Itulah tugas sejati seorang ilmuan atau akademisi ketika mereka dihadapkan dengan data sejarah. Bagaimana ia tetap bangkit dengan pena, mempelajari masa lalu, merekayasa sebuah konstruksi, melawan hegemoni dan berpihak kepada kaum lemah. Itulah tugas seorang ilmuan, bahwa ia harus percaya pada ilmunya, berdiri diatas asas-asas keilmuan, bertindak secara ilmiah, mengagungkan ilmu dan meletakkannya pada punca kemajuan peradaban.

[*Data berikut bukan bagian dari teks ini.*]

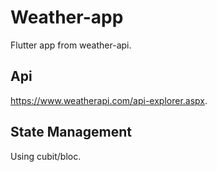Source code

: # Weather-app
Flutter app from weather-api.

## Api 
https://www.weatherapi.com/api-explorer.aspx.

##  State Management
Using cubit/bloc.

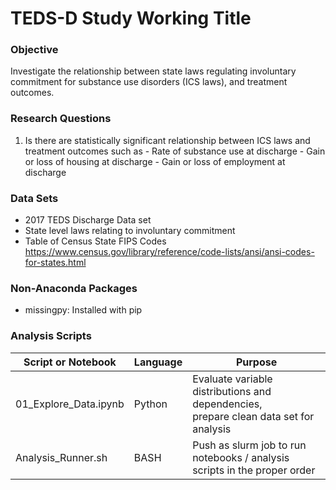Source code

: # TEDS-D Study Working Title

### Objective
Investigate the relationship between state laws regulating involuntary commitment for substance use disorders (ICS laws), and treatment outcomes.

### Research Questions
  1. Is there are statistically significant relationship between ICS laws and treatment outcomes such as
    - Rate of substance use at discharge
    - Gain or loss of housing at discharge
    - Gain or loss of employment at discharge

### Data Sets
  - 2017 TEDS Discharge Data set
  - State level laws relating to involuntary commitment
  - Table of Census State FIPS Codes <br> https://www.census.gov/library/reference/code-lists/ansi/ansi-codes-for-states.html
  
### Non-Anaconda Packages
  - missingpy: Installed with pip
  
### Analysis Scripts
  |Script or Notebook       | Language | Purpose |
  |-------------------------|----------|---------|
  |01_Explore_Data.ipynb| Python | Evaluate variable distributions and dependencies, <br> prepare clean data set for analysis|
  |Analysis_Runner.sh | BASH | Push as slurm job to run notebooks / analysis scripts in the proper order|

Jangan sampai hanya karena sebagian elit dan masyakarat masih menganggap remeh pengetahuan, kita sebagai akademisi kemudian juga ikut meremehkannya. Mereka meremehkan pengetahuan karena kebodohannya. Dan jika kita meremehkan pengetahuan karena mereka, berarti kita lebih bodoh daripada mereka.
Jangan sampai kepercayaan kita kepada keagungan pengetahuan diperkosa oleh permainan politik, sikap skeptis yang membuat kita terjerembab basah kedalam lubang pragmatisme. Atau sekedar memahami pengetahuan sebagai kum, sertifikasi, dana proyek penelitian, kenaikan pangkat dan gaji. Karena, jika kita sudah berfikir demikian, sama saja kita dengan mereka. Padahal, bukankah Tuhan sendiri berkata “Qul hal yastawil ladziina ya’lamuuna walladziina laa ya’lamun”. Katakanlah olehmu adakah sama antara orang-orang yang berilmu dan orang-orang yang tidak berilmu? (Al-Zumar, 39:09).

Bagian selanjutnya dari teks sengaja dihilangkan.